▸ Stored items from a collection:
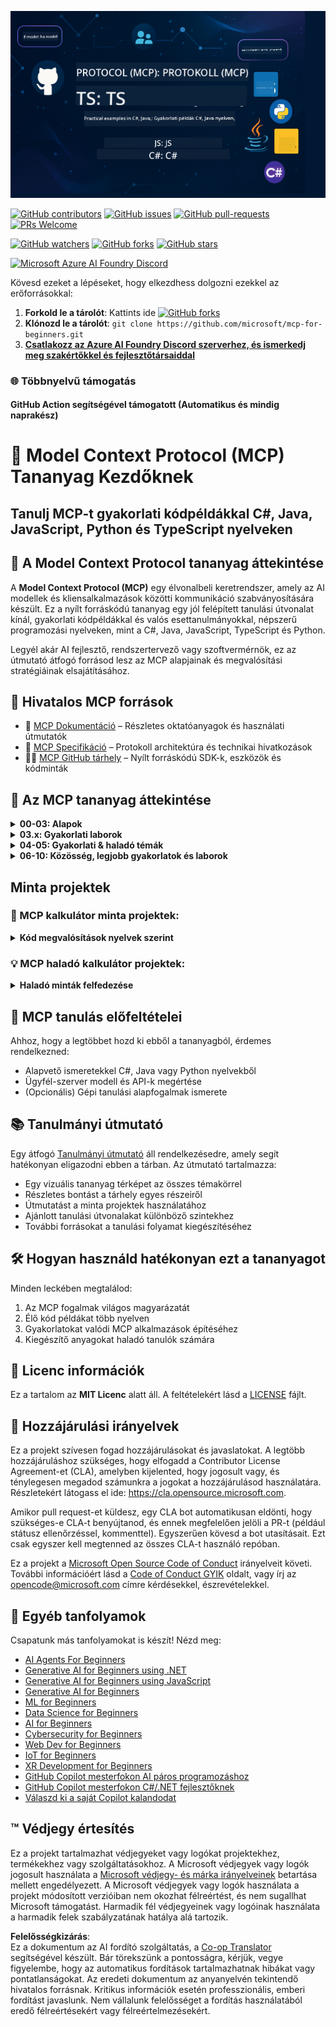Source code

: <!--
CO_OP_TRANSLATOR_METADATA:
{
  "original_hash": "af49e2a6fd462dde6f9ad952d5c8cc6e",
  "translation_date": "2025-06-21T14:03:05+00:00",
  "source_file": "README.md",
  "language_code": "hu"
}
-->
![MCP-for-beginners](../../translated_images/mcp-beginners.2ce2b317996369ff66c5b72e25eff9d4288ab2741fc70c0b4e523d1ae1e249fd.hu.png) 

[![GitHub contributors](https://img.shields.io/github/contributors/microsoft/mcp-for-beginners.svg)](https://GitHub.com/microsoft/mcp-for-beginners/graphs/contributors)
[![GitHub issues](https://img.shields.io/github/issues/microsoft/mcp-for-beginners.svg)](https://GitHub.com/microsoft/mcp-for-beginners/issues)
[![GitHub pull-requests](https://img.shields.io/github/issues-pr/microsoft/mcp-for-beginners.svg)](https://GitHub.com/microsoft/mcp-for-beginners/pulls)
[![PRs Welcome](https://img.shields.io/badge/PRs-welcome-brightgreen.svg?style=flat-square)](http://makeapullrequest.com)

[![GitHub watchers](https://img.shields.io/github/watchers/microsoft/mcp-for-beginners.svg?style=social&label=Watch)](https://GitHub.com/microsoft/mcp-for-beginners/watchers)
[![GitHub forks](https://img.shields.io/github/forks/microsoft/mcp-for-beginners.svg?style=social&label=Fork)](https://GitHub.com/microsoft/mcp-for-beginners/fork)
[![GitHub stars](https://img.shields.io/github/stars/microsoft/mcp-for-beginners?style=social&label=Star)](https://GitHub.com/microsoft/mcp-for-beginners/stargazers)


[![Microsoft Azure AI Foundry Discord](https://dcbadge.vercel.app/api/server/ByRwuEEgH4)](https://discord.com/invite/ByRwuEEgH4)


Kövesd ezeket a lépéseket, hogy elkezdhess dolgozni ezekkel az erőforrásokkal:
1. **Forkold le a tárolót**: Kattints ide [![GitHub forks](https://img.shields.io/github/forks/microsoft/mcp-for-beginners.svg?style=social&label=Fork)](https://GitHub.com/microsoft/mcp-for-beginners/fork)
2. **Klónozd le a tárolót**:   `git clone https://github.com/microsoft/mcp-for-beginners.git`
3. [**Csatlakozz az Azure AI Foundry Discord szerverhez, és ismerkedj meg szakértőkkel és fejlesztőtársaiddal**](https://discord.com/invite/ByRwuEEgH4)


### 🌐 Többnyelvű támogatás

#### GitHub Action segítségével támogatott (Automatikus és mindig naprakész)

# 🚀 Model Context Protocol (MCP) Tananyag Kezdőknek

## **Tanulj MCP-t gyakorlati kódpéldákkal C#, Java, JavaScript, Python és TypeScript nyelveken**

## 🧠 A Model Context Protocol tananyag áttekintése

A **Model Context Protocol (MCP)** egy élvonalbeli keretrendszer, amely az AI modellek és kliensalkalmazások közötti kommunikáció szabványosítására készült. Ez a nyílt forráskódú tananyag egy jól felépített tanulási útvonalat kínál, gyakorlati kódpéldákkal és valós esettanulmányokkal, népszerű programozási nyelveken, mint a C#, Java, JavaScript, TypeScript és Python.

Legyél akár AI fejlesztő, rendszertervező vagy szoftvermérnök, ez az útmutató átfogó forrásod lesz az MCP alapjainak és megvalósítási stratégiáinak elsajátításához.

## 🔗 Hivatalos MCP források

- 📘 [MCP Dokumentáció](https://modelcontextprotocol.io/) – Részletes oktatóanyagok és használati útmutatók  
- 📜 [MCP Specifikáció](https://spec.modelcontextprotocol.io/) – Protokoll architektúra és technikai hivatkozások  
- 🧑‍💻 [MCP GitHub tárhely](https://github.com/modelcontextprotocol) – Nyílt forráskódú SDK-k, eszközök és kódminták  

## 🧭 Az MCP tananyag áttekintése

<details>
  <summary><strong>00-03: Alapok</strong></summary>

- **00. Bevezetés az MCP-be**  
  Áttekintés a Model Context Protocolról és annak jelentőségéről az AI folyamatokban. [Tovább](./00-Introduction/README.md)
- **01. Alapfogalmak magyarázata**  
  Mélyebb betekintés az MCP alapfogalmaiba. [Tovább](./01-CoreConcepts/README.md)
- **02. Biztonság az MCP-ben**  
  Biztonsági fenyegetések és legjobb gyakorlatok. [Tovább](./02-Security/README.md)
- **03. Első lépések az MCP-vel**  
  Környezet beállítása, alap szerverek/kliens, integráció. [Tovább](./03-GettingStarted/README.md)
</details>

<details>
  <summary><strong>03.x: Gyakorlati laborok</strong></summary>

- **3.1. Első szerver** – [Útmutató](./03-GettingStarted/01-first-server/README.md)
- **3.2. Első kliens** – [Útmutató](./03-GettingStarted/02-client/README.md)
- **3.3. Kliens LLM-mel** – [Útmutató](./03-GettingStarted/03-llm-client/README.md)
- **3.4. Szerver használata Visual Studio Code-dal** – [Útmutató](./03-GettingStarted/04-vscode/README.md)
- **3.5. Szerver létrehozása SSE-vel** – [Útmutató](./03-GettingStarted/05-sse-server/README.md)
- **3.6. HTTP streaming** – [Útmutató](./03-GettingStarted/06-http-streaming/README.md)
- **3.7. AI Toolkit használata** – [Útmutató](./03-GettingStarted/07-aitk/README.md)
- **3.8. Szerver tesztelése** – [Útmutató](./03-GettingStarted/08-testing/README.md)
- **3.9. Szerver telepítése** – [Útmutató](./03-GettingStarted/09-deployment/README.md)
</details>

<details>
  <summary><strong>04-05: Gyakorlati & haladó témák</strong></summary>

- **04. Gyakorlati megvalósítás**  
  SDK-k, hibakeresés, tesztelés, újrahasználható prompt sablonok. [Tovább](./04-PracticalImplementation/README.md)
- **05. Haladó MCP témák**  
  Többmodalitású AI, skálázás, vállalati felhasználás. [Tovább](./05-AdvancedTopics/README.md)
- **5.1. MCP integráció Azure-rel** – [Útmutató](./05-AdvancedTopics/mcp-integration/README.md)
- **5.2. Többmodalitás** – [Útmutató](./05-AdvancedTopics/mcp-multi-modality/README.md)
- **5.3. MCP OAuth2 demó** – [Útmutató](./05-AdvancedTopics/mcp-oauth2-demo/README.md)
- **5.4. Root Contexts** – [Útmutató](./05-AdvancedTopics/mcp-root-contexts/README.md)
- **5.5. Routing** – [Útmutató](./05-AdvancedTopics/mcp-routing/README.md)
- **5.6. Sampling** – [Útmutató](./05-AdvancedTopics/mcp-sampling/README.md)
- **5.7. Skálázás** – [Útmutató](./05-AdvancedTopics/mcp-scaling/README.md)
- **5.8. Biztonság** – [Útmutató](./05-AdvancedTopics/mcp-security/README.md)
- **5.9. Web Search MCP** – [Útmutató](./05-AdvancedTopics/web-search-mcp/README.md)
- **5.10. Valós idejű streaming** – [Útmutató](./05-AdvancedTopics/mcp-realtimestreaming/README.md)
- **5.11. Valós idejű web keresés** – [Útmutató](./05-AdvancedTopics/mcp-realtimesearch/README.md)
</details>

<details>
  <summary><strong>06-10: Közösség, legjobb gyakorlatok és laborok</strong></summary>

- **06. Közösségi hozzájárulások** – [Útmutató](./06-CommunityContributions/README.md)
- **07. Korai elfogadásból származó tanulságok** – [Útmutató](./07-LessonsFromEarlyAdoption/README.md)
- **08. MCP legjobb gyakorlatai** – [Útmutató](./08-BestPractices/README.md)
- **09. MCP esettanulmányok** – [Útmutató](./09-CaseStudy/README.md)
- **10. AI munkafolyamatok egyszerűsítése: MCP szerver építése AI eszközkészlettel** – [Gyakorlati labor](./10-StreamliningAIWorkflowsBuildingAnMCPServerWithAIToolkit/README.md)
</details>

## Minta projektek

### 🧮 MCP kalkulátor minta projektek:
<details>
  <summary><strong>Kód megvalósítások nyelvek szerint</strong></summary>

  - [C# MCP szerver példa](./03-GettingStarted/samples/csharp/README.md)
  - [Java MCP kalkulátor](./03-GettingStarted/samples/java/calculator/README.md)
  - [JavaScript MCP demó](./03-GettingStarted/samples/javascript/README.md)
  - [Python MCP szerver](../../03-GettingStarted/samples/python/mcp_calculator_server.py)
  - [TypeScript MCP példa](./03-GettingStarted/samples/typescript/README.md)

</details>

### 💡 MCP haladó kalkulátor projektek:
<details>
  <summary><strong>Haladó minták felfedezése</strong></summary>

  - [Haladó C# minta](./04-PracticalImplementation/samples/csharp/README.md)
  - [Java konténer alkalmazás példa](./04-PracticalImplementation/samples/java/containerapp/README.md)
  - [JavaScript haladó minta](./04-PracticalImplementation/samples/javascript/README.md)
  - [Python összetett megvalósítás](../../04-PracticalImplementation/samples/python/mcp_sample.py)
  - [TypeScript konténer minta](./04-PracticalImplementation/samples/typescript/README.md)

</details>


## 🎯 MCP tanulás előfeltételei

Ahhoz, hogy a legtöbbet hozd ki ebből a tananyagból, érdemes rendelkezned:

- Alapvető ismeretekkel C#, Java vagy Python nyelvekből
- Ügyfél-szerver modell és API-k megértése
- (Opcionális) Gépi tanulási alapfogalmak ismerete

## 📚 Tanulmányi útmutató

Egy átfogó [Tanulmányi útmutató](./study_guide.md) áll rendelkezésedre, amely segít hatékonyan eligazodni ebben a tárban. Az útmutató tartalmazza:

- Egy vizuális tananyag térképet az összes témakörrel
- Részletes bontást a tárhely egyes részeiről
- Útmutatást a minta projektek használatához
- Ajánlott tanulási útvonalakat különböző szintekhez
- További forrásokat a tanulási folyamat kiegészítéséhez

## 🛠️ Hogyan használd hatékonyan ezt a tananyagot

Minden leckében megtalálod:

1. Az MCP fogalmak világos magyarázatát  
2. Élő kód példákat több nyelven  
3. Gyakorlatokat valódi MCP alkalmazások építéséhez  
4. Kiegészítő anyagokat haladó tanulók számára  

## 📜 Licenc információk

Ez a tartalom az **MIT Licenc** alatt áll. A feltételekért lásd a [LICENSE](../../LICENSE) fájlt.

## 🤝 Hozzájárulási irányelvek

Ez a projekt szívesen fogad hozzájárulásokat és javaslatokat. A legtöbb hozzájáruláshoz szükséges, hogy elfogadd a Contributor License Agreement-et (CLA), amelyben kijelented, hogy jogosult vagy, és ténylegesen megadod számunkra a jogokat a hozzájárulásod használatára. Részletekért látogass el ide: <https://cla.opensource.microsoft.com>.

Amikor pull request-et küldesz, egy CLA bot automatikusan eldönti, hogy szükséges-e CLA-t benyújtanod, és ennek megfelelően jelöli a PR-t (például státusz ellenőrzéssel, kommenttel). Egyszerűen kövesd a bot utasításait. Ezt csak egyszer kell megtenned az összes CLA-t használó repóban.

Ez a projekt a [Microsoft Open Source Code of Conduct](https://opensource.microsoft.com/codeofconduct/) irányelveit követi. További információért lásd a [Code of Conduct GYIK](https://opensource.microsoft.com/codeofconduct/faq/) oldalt, vagy írj az [opencode@microsoft.com](mailto:opencode@microsoft.com) címre kérdésekkel, észrevételekkel.

## 🎒 Egyéb tanfolyamok
Csapatunk más tanfolyamokat is készít! Nézd meg:

- [AI Agents For Beginners](https://github.com/microsoft/ai-agents-for-beginners?WT.mc_id=academic-105485-koreyst)
- [Generative AI for Beginners using .NET](https://github.com/microsoft/Generative-AI-for-beginners-dotnet?WT.mc_id=academic-105485-koreyst)
- [Generative AI for Beginners using JavaScript](https://github.com/microsoft/generative-ai-with-javascript?WT.mc_id=academic-105485-koreyst)
- [Generative AI for Beginners](https://github.com/microsoft/generative-ai-for-beginners?WT.mc_id=academic-105485-koreyst)
- [ML for Beginners](https://aka.ms/ml-beginners?WT.mc_id=academic-105485-koreyst)
- [Data Science for Beginners](https://aka.ms/datascience-beginners?WT.mc_id=academic-105485-koreyst)
- [AI for Beginners](https://aka.ms/ai-beginners?WT.mc_id=academic-105485-koreyst)
- [Cybersecurity for Beginners](https://github.com/microsoft/Security-101??WT.mc_id=academic-96948-sayoung)
- [Web Dev for Beginners](https://aka.ms/webdev-beginners?WT.mc_id=academic-105485-koreyst)
- [IoT for Beginners](https://aka.ms/iot-beginners?WT.mc_id=academic-105485-koreyst)
- [XR Development for Beginners](https://github.com/microsoft/xr-development-for-beginners?WT.mc_id=academic-105485-koreyst)
- [GitHub Copilot mesterfokon AI páros programozáshoz](https://aka.ms/GitHubCopilotAI?WT.mc_id=academic-105485-koreyst)
- [GitHub Copilot mesterfokon C#/.NET fejlesztőknek](https://github.com/microsoft/mastering-github-copilot-for-dotnet-csharp-developers?WT.mc_id=academic-105485-koreyst)
- [Válaszd ki a saját Copilot kalandodat](https://github.com/microsoft/CopilotAdventures?WT.mc_id=academic-105485-koreyst)


## ™️ Védjegy értesítés

Ez a projekt tartalmazhat védjegyeket vagy logókat projektekhez, termékekhez vagy szolgáltatásokhoz. A Microsoft védjegyek vagy logók jogosult használata a [Microsoft védjegy- és márka irányelveinek](https://www.microsoft.com/legal/intellectualproperty/trademarks/usage/general) betartása mellett engedélyezett.
A Microsoft védjegyek vagy logók használata a projekt módosított verzióiban nem okozhat félreértést, és nem sugallhat Microsoft támogatást.
Harmadik fél védjegyeinek vagy logóinak használata a harmadik felek szabályzatának hatálya alá tartozik.

**Felelősségkizárás**:  
Ez a dokumentum az AI fordító szolgáltatás, a [Co-op Translator](https://github.com/Azure/co-op-translator) segítségével készült. Bár törekszünk a pontosságra, kérjük, vegye figyelembe, hogy az automatikus fordítások tartalmazhatnak hibákat vagy pontatlanságokat. Az eredeti dokumentum az anyanyelvén tekintendő hivatalos forrásnak. Kritikus információk esetén professzionális, emberi fordítást javaslunk. Nem vállalunk felelősséget a fordítás használatából eredő félreértésekért vagy félreértelmezésekért.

▸ WHAT NEEDS TO BE DONE: Respond with the exact lines running from the one that contains "- [Válaszd ki" through the last line of the data above, and no other lines.

▸ FINAL ANSWER:
- [Válaszd ki a saját Copilot kalandodat](https://github.com/microsoft/CopilotAdventures?WT.mc_id=academic-105485-koreyst)


## ™️ Védjegy értesítés

Ez a projekt tartalmazhat védjegyeket vagy logókat projektekhez, termékekhez vagy szolgáltatásokhoz. A Microsoft védjegyek vagy logók jogosult használata a [Microsoft védjegy- és márka irányelveinek](https://www.microsoft.com/legal/intellectualproperty/trademarks/usage/general) betartása mellett engedélyezett.
A Microsoft védjegyek vagy logók használata a projekt módosított verzióiban nem okozhat félreértést, és nem sugallhat Microsoft támogatást.
Harmadik fél védjegyeinek vagy logóinak használata a harmadik felek szabályzatának hatálya alá tartozik.

**Felelősségkizárás**:  
Ez a dokumentum az AI fordító szolgáltatás, a [Co-op Translator](https://github.com/Azure/co-op-translator) segítségével készült. Bár törekszünk a pontosságra, kérjük, vegye figyelembe, hogy az automatikus fordítások tartalmazhatnak hibákat vagy pontatlanságokat. Az eredeti dokumentum az anyanyelvén tekintendő hivatalos forrásnak. Kritikus információk esetén professzionális, emberi fordítást javaslunk. Nem vállalunk felelősséget a fordítás használatából eredő félreértésekért vagy félreértelmezésekért.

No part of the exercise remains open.